Vessel Sources Import Scripts

This directory contains scripts to create and populate the original_sources_vessels table, which tracks data sources for vessel information including RFMO registries, national registries, and other vessel databases.

Directory Structure

scripts/import/vessels/
├── create_sources_vessels.sql # SQL schema creation
├── load_sources_vessels.sh # Data import script
├── README_vessel_sources_import.md # This documentation
└── vessel_data/ # 40+ dataset processing organized by category
├── RFMO/ # RFMO vessel datasets
│ ├── clean_iccat_vessels.sh
│ ├── load_iccat_vessels.sh
│ ├── clean_iotc_vessels.sh
│ ├── load_iotc_vessels.sh
│ └── ... [other RFMO datasets]
├── COUNTRY/ # National vessel registries
│ ├── clean_usa_national_registry.sh
│ ├── load_usa_national_registry.sh
│ ├── clean_canada_vessel_registry.sh
│ ├── load_canada_vessel_registry.sh
│ └── ... [other country datasets]
├── OTHER/ # Organizations, MSC, etc.
│ ├── clean_msc_certified_vessels.sh
│ ├── load_msc_certified_vessels.sh
│ ├── clean_noaa_fisheries.sh
│ ├── load_noaa_fisheries.sh
│ └── ... [other organization datasets]
└── BADDIE/ # IUU and enforcement datasets
├── clean_global_iuu_list.sh
├── load_global_iuu_list.sh
├── clean_rfmo_iuu_combined.sh
├── load_rfmo_iuu_combined.sh
└── ... [other enforcement datasets]

Note: Main vessel table schemas are handled by the existing migrations/0002_vessel_tables_migration.sql file.

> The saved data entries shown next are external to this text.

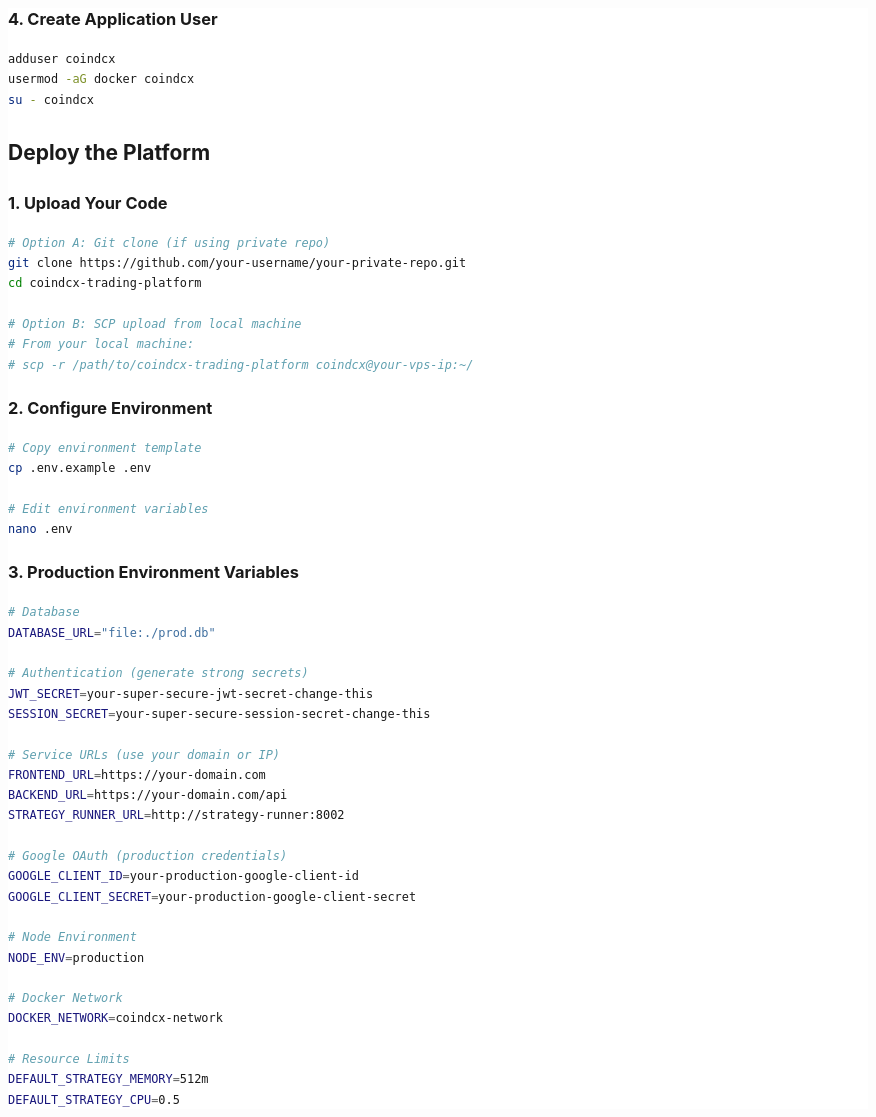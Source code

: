 ### 4. Create Application User
```bash
adduser coindcx
usermod -aG docker coindcx
su - coindcx
```

## Deploy the Platform

### 1. Upload Your Code
```bash
# Option A: Git clone (if using private repo)
git clone https://github.com/your-username/your-private-repo.git
cd coindcx-trading-platform

# Option B: SCP upload from local machine
# From your local machine:
# scp -r /path/to/coindcx-trading-platform coindcx@your-vps-ip:~/
```

### 2. Configure Environment
```bash
# Copy environment template
cp .env.example .env

# Edit environment variables
nano .env
```

### 3. Production Environment Variables
```bash
# Database
DATABASE_URL="file:./prod.db"

# Authentication (generate strong secrets)
JWT_SECRET=your-super-secure-jwt-secret-change-this
SESSION_SECRET=your-super-secure-session-secret-change-this

# Service URLs (use your domain or IP)
FRONTEND_URL=https://your-domain.com
BACKEND_URL=https://your-domain.com/api
STRATEGY_RUNNER_URL=http://strategy-runner:8002

# Google OAuth (production credentials)
GOOGLE_CLIENT_ID=your-production-google-client-id
GOOGLE_CLIENT_SECRET=your-production-google-client-secret

# Node Environment
NODE_ENV=production

# Docker Network
DOCKER_NETWORK=coindcx-network

# Resource Limits
DEFAULT_STRATEGY_MEMORY=512m
DEFAULT_STRATEGY_CPU=0.5
```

1. create_sources_vessels.sql

Creates the PostgreSQL table and associated functions for vessel source tracking.

Features:

  • UUID primary keys for unique source identification
  • Multi-type source support using PostgreSQL arrays
  • RFMO integration with rfmo_id field
  • Comprehensive indexing for performance
  • Helper functions for source management
  • Views for source analysis

2. load_sources_vessels.sh

Bash script that processes the CSV file and loads data into the database.

Features:

  • Python-based CSV processing with data cleaning
  • Multi-type source conversion (single type → array)
  • URL combination (source_url[0] + source_url[1] → JSON array)
  • RFMO ID handling
  • Data validation and error handling
  • Progress reporting and verification

3. original_sources_vessels_rfmos.csv

Input CSV file containing vessel source metadata.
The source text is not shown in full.